**Records to process**
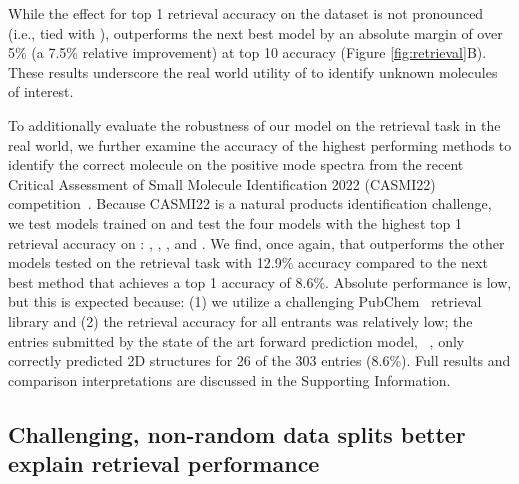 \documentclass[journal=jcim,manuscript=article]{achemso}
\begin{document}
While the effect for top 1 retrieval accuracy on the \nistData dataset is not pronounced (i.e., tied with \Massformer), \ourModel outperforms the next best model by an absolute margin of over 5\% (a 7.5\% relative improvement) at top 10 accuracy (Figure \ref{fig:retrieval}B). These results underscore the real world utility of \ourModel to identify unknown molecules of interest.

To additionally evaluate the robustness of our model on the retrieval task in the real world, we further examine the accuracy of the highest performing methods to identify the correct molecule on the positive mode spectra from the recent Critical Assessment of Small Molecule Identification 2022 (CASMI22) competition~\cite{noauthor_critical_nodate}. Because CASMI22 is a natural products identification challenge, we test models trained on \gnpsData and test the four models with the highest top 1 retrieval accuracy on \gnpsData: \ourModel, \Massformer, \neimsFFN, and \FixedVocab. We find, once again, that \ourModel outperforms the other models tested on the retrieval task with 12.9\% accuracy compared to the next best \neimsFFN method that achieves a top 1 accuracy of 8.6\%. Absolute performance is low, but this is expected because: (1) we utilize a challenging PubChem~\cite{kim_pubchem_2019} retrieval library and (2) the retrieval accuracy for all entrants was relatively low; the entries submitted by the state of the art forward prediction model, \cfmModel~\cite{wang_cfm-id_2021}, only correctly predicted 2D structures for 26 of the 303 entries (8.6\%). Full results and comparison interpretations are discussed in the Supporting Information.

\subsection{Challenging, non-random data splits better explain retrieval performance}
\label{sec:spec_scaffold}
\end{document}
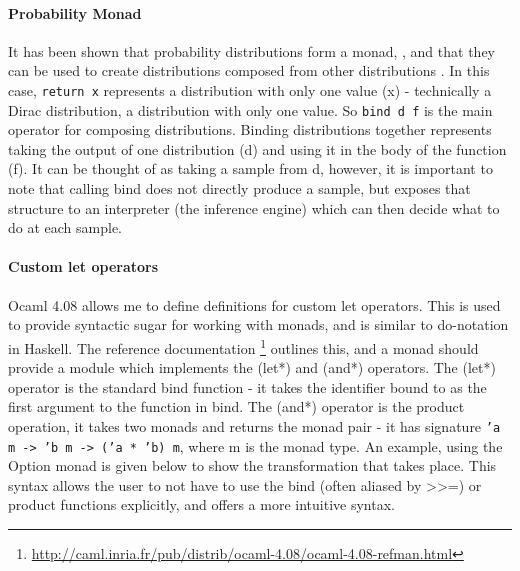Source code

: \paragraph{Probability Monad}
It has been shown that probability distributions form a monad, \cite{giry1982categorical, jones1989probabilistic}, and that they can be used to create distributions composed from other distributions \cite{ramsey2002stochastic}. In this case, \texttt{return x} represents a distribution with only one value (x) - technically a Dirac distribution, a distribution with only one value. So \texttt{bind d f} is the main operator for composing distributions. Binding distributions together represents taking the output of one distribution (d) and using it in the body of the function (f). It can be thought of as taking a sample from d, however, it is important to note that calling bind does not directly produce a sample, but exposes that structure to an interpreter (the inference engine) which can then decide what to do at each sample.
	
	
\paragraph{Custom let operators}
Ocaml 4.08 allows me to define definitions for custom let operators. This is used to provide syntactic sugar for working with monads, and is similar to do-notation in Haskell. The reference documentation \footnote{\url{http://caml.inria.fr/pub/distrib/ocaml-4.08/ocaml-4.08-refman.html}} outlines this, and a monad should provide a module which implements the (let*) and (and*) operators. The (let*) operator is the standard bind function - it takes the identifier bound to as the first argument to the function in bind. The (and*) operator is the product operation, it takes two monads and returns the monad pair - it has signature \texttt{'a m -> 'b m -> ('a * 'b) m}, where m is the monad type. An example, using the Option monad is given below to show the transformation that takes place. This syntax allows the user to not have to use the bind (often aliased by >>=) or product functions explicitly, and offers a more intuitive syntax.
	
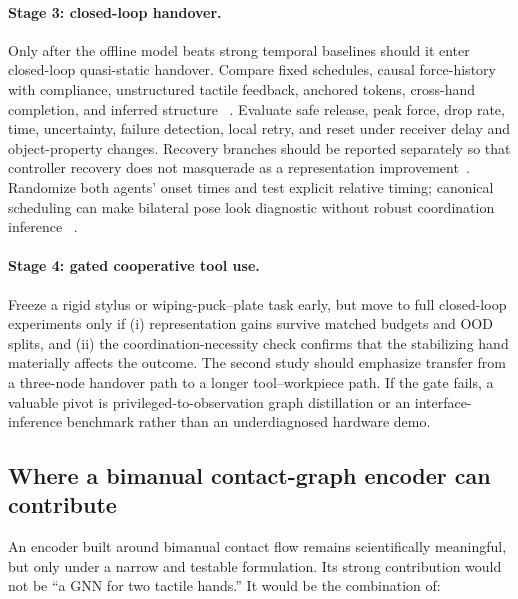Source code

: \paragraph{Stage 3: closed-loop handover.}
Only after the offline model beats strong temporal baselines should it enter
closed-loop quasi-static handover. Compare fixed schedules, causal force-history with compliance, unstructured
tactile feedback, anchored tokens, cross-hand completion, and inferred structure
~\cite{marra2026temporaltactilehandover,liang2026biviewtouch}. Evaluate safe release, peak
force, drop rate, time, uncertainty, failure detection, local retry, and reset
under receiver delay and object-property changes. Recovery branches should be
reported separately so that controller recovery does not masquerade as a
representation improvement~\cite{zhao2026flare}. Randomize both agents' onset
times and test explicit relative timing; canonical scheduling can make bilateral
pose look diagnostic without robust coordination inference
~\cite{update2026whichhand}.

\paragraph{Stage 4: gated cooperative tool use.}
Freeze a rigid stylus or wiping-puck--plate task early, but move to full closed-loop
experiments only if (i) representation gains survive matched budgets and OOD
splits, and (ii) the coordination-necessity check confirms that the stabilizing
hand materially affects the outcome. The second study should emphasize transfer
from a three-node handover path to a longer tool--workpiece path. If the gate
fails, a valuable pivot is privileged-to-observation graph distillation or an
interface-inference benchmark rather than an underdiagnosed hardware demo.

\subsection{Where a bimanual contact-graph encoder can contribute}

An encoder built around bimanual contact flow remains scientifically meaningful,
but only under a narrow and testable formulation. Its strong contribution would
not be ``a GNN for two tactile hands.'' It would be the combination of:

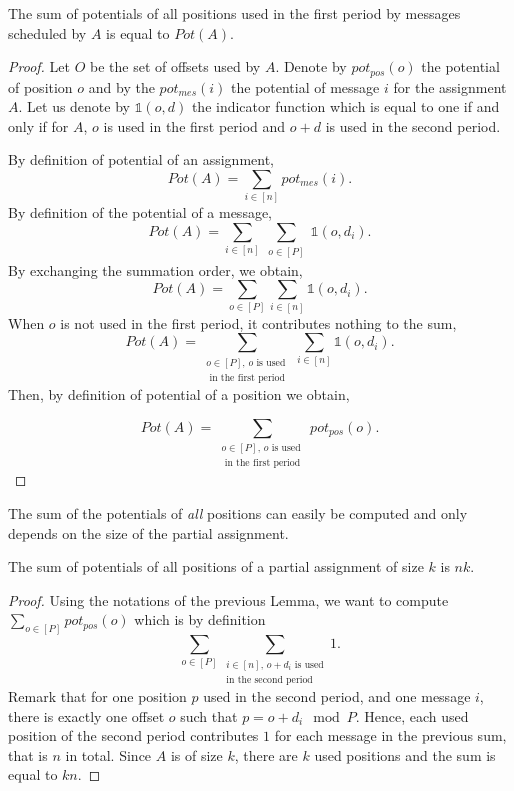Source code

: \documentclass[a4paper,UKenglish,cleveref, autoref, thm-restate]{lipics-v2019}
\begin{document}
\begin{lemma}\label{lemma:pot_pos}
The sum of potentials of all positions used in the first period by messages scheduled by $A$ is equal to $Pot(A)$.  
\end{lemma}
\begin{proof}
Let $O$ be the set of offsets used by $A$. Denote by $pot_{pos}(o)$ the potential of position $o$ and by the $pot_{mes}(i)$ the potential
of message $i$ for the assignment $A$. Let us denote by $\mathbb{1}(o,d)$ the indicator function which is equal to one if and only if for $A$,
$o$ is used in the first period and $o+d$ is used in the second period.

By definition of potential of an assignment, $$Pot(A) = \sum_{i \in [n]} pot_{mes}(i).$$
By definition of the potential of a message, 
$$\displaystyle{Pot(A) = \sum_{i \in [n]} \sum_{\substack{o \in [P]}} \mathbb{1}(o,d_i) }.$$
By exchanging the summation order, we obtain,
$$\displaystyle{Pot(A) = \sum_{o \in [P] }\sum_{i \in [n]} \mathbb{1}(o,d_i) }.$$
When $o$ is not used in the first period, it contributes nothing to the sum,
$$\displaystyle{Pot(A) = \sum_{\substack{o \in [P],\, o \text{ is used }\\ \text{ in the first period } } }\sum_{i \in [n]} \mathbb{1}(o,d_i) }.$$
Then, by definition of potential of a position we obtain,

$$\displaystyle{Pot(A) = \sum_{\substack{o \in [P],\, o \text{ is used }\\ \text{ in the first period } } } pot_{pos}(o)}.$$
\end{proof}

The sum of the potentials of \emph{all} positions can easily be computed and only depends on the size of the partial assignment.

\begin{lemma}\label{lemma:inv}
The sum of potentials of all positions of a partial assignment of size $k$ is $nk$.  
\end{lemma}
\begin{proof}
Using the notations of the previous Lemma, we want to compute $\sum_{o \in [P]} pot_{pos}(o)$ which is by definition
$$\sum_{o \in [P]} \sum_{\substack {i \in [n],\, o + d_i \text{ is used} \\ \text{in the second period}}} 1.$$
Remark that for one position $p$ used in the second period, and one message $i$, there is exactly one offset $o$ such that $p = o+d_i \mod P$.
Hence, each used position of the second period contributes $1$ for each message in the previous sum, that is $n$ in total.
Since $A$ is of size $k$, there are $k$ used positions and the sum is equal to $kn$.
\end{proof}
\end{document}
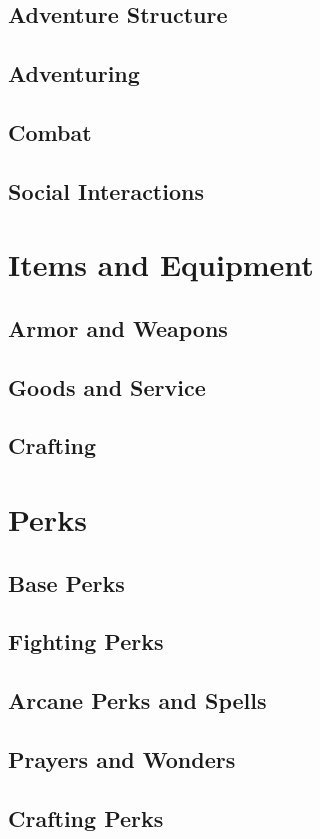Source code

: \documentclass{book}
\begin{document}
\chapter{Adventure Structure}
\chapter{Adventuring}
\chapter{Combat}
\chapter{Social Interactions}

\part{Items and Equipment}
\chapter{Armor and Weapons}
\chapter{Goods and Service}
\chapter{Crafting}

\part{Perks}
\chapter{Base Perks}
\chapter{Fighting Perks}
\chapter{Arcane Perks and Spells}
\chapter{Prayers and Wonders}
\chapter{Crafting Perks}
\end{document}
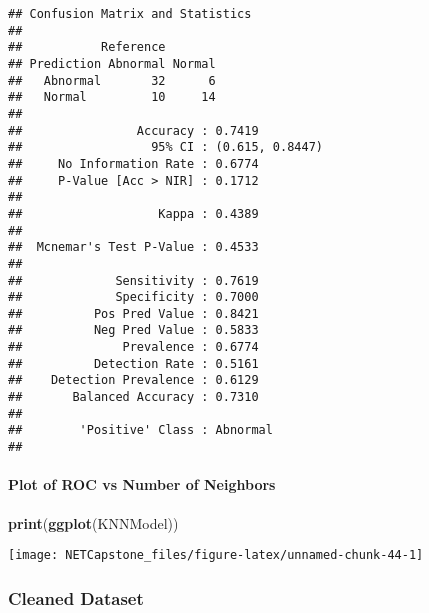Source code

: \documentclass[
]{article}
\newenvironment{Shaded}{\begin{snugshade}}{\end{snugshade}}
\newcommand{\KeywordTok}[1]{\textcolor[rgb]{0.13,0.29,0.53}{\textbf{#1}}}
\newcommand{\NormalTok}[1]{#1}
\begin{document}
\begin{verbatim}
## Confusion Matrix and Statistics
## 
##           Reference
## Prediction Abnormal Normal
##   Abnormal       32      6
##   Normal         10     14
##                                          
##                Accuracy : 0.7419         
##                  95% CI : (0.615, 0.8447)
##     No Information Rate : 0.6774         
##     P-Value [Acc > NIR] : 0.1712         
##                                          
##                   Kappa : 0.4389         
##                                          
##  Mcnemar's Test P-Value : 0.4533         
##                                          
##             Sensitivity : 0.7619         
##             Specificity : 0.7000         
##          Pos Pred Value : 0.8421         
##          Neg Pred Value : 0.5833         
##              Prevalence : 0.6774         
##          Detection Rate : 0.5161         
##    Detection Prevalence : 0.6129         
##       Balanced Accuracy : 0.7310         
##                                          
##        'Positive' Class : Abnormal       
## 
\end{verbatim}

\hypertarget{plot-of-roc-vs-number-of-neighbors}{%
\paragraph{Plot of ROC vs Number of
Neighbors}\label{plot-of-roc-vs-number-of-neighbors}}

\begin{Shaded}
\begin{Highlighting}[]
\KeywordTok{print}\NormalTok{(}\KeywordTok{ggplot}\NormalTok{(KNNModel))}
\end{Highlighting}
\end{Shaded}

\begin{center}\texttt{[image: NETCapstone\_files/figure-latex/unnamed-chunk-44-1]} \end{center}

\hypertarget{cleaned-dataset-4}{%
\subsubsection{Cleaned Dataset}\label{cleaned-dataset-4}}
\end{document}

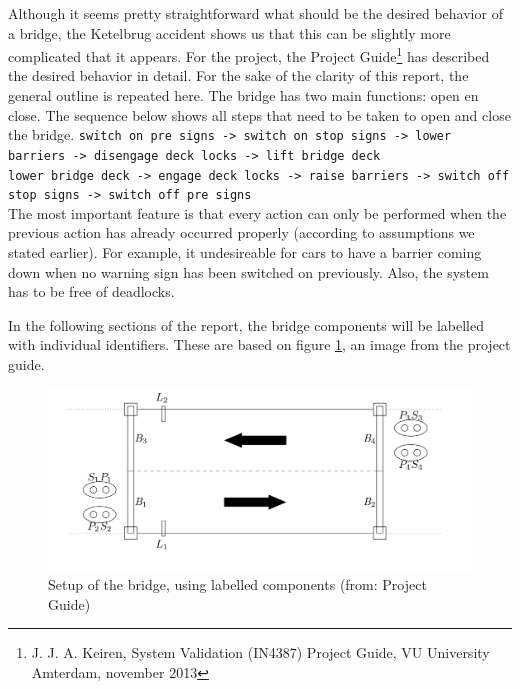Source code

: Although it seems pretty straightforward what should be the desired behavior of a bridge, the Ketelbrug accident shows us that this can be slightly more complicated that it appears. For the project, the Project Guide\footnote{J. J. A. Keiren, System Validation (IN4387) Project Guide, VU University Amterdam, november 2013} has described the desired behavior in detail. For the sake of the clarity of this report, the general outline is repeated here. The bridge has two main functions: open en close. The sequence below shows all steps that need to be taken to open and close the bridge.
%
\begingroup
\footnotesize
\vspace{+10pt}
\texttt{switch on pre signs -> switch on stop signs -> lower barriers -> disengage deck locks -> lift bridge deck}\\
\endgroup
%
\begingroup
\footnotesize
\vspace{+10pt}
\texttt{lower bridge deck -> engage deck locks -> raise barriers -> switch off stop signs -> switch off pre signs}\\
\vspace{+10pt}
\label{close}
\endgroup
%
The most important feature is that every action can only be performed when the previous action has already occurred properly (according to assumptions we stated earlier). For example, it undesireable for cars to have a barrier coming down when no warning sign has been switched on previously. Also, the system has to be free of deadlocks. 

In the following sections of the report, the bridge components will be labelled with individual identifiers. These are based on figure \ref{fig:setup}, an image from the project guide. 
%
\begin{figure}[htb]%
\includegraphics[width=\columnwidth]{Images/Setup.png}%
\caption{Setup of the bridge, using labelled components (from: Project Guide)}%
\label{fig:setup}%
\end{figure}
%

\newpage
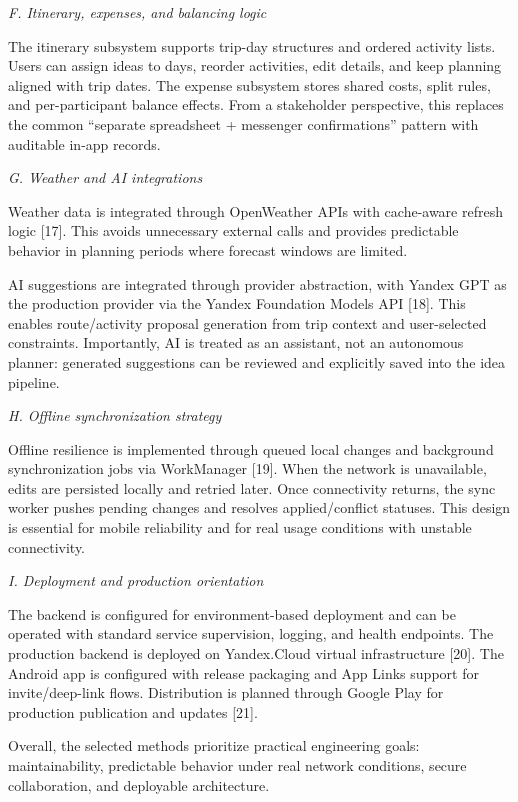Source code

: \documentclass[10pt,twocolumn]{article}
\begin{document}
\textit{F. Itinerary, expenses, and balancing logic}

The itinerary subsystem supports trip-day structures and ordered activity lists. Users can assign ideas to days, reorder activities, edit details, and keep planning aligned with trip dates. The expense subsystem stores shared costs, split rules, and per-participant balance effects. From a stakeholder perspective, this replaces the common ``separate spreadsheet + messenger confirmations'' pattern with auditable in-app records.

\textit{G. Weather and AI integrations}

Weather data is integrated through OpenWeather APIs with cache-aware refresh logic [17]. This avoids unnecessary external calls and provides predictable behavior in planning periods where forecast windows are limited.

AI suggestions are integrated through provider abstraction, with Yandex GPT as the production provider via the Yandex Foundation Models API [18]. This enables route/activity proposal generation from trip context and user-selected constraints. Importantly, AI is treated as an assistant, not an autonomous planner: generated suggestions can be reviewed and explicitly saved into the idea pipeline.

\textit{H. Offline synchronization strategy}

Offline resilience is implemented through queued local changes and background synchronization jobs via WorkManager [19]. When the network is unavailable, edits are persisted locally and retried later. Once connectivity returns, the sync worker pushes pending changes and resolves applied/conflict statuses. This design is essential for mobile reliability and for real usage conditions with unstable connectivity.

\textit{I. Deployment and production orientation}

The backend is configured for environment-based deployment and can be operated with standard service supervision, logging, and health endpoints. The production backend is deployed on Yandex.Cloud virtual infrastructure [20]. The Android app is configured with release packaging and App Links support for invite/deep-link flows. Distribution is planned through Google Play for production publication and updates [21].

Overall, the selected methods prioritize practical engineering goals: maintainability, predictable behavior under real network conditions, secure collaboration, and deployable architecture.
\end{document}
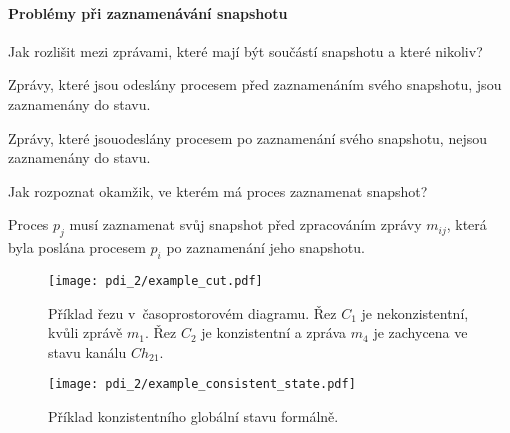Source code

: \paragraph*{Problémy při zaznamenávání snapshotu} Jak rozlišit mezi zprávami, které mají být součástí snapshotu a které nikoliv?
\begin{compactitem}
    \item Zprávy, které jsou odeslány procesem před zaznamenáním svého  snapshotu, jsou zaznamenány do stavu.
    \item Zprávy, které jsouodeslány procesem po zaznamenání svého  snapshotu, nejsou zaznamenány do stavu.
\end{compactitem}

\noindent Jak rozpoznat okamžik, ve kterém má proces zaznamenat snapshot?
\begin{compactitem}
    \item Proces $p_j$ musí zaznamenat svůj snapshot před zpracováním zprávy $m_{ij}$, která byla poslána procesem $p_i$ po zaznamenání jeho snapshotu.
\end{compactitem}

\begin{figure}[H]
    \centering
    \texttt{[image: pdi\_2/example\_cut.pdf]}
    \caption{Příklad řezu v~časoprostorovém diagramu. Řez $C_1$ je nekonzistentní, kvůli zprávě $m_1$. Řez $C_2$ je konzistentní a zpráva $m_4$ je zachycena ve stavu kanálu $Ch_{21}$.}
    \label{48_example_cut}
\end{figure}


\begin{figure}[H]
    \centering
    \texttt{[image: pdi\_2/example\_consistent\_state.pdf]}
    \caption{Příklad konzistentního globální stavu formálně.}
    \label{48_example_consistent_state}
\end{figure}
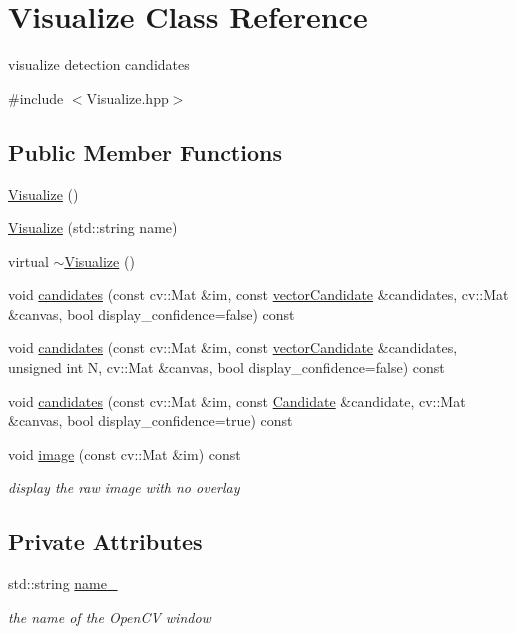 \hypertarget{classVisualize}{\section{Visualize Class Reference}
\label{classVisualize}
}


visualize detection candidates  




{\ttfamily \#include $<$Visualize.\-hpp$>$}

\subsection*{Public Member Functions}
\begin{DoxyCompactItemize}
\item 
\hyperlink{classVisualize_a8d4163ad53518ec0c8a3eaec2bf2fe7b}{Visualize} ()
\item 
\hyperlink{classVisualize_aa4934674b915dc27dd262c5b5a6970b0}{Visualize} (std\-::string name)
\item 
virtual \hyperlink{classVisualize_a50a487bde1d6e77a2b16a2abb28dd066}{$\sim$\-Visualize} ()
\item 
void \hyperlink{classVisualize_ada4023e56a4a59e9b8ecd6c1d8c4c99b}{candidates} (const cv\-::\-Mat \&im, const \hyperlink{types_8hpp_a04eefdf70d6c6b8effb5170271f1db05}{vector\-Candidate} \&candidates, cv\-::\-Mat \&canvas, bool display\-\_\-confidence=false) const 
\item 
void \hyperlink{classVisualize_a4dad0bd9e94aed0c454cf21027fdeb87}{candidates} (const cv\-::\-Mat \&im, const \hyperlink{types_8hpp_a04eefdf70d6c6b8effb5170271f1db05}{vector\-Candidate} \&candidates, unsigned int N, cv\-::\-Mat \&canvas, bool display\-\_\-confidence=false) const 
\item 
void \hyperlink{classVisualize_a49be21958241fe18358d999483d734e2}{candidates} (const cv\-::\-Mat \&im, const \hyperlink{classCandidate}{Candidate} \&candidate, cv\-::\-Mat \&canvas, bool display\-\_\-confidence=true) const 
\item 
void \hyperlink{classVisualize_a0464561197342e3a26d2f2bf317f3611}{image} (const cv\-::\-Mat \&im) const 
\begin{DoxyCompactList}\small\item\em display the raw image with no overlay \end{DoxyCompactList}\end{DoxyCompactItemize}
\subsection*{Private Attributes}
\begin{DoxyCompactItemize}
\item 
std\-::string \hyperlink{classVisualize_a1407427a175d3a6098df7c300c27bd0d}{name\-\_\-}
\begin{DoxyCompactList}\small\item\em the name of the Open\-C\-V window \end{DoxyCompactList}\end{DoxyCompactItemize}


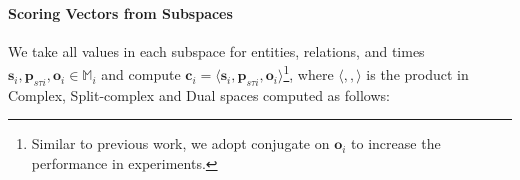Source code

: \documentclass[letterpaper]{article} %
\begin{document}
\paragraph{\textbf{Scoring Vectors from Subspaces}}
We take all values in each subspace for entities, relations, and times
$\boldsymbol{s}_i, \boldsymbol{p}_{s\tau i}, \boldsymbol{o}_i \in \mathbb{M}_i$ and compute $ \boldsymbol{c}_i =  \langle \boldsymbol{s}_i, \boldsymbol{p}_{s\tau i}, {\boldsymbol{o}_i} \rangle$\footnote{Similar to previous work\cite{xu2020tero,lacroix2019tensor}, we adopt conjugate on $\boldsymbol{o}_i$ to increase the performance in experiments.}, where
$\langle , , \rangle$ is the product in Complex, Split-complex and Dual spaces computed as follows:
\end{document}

**Problem description**
The response should hold exactly the lines starting at the line with "force, drop rate, time, uncertainty, failure" and ending at the line with "4: gated cooperative", and no other line of the material above.

**Finished task**
force, drop rate, time, uncertainty, failure detection, local retry, and reset
under receiver delay and object-property changes. Recovery branches should be
reported separately so that controller recovery does not masquerade as a
representation improvement~\cite{zhao2026flare}. Randomize both agents' onset
times and test explicit relative timing; canonical scheduling can make bilateral
pose look diagnostic without robust coordination inference
~\cite{update2026whichhand}.

\paragraph{Stage 4: gated cooperative tool use.}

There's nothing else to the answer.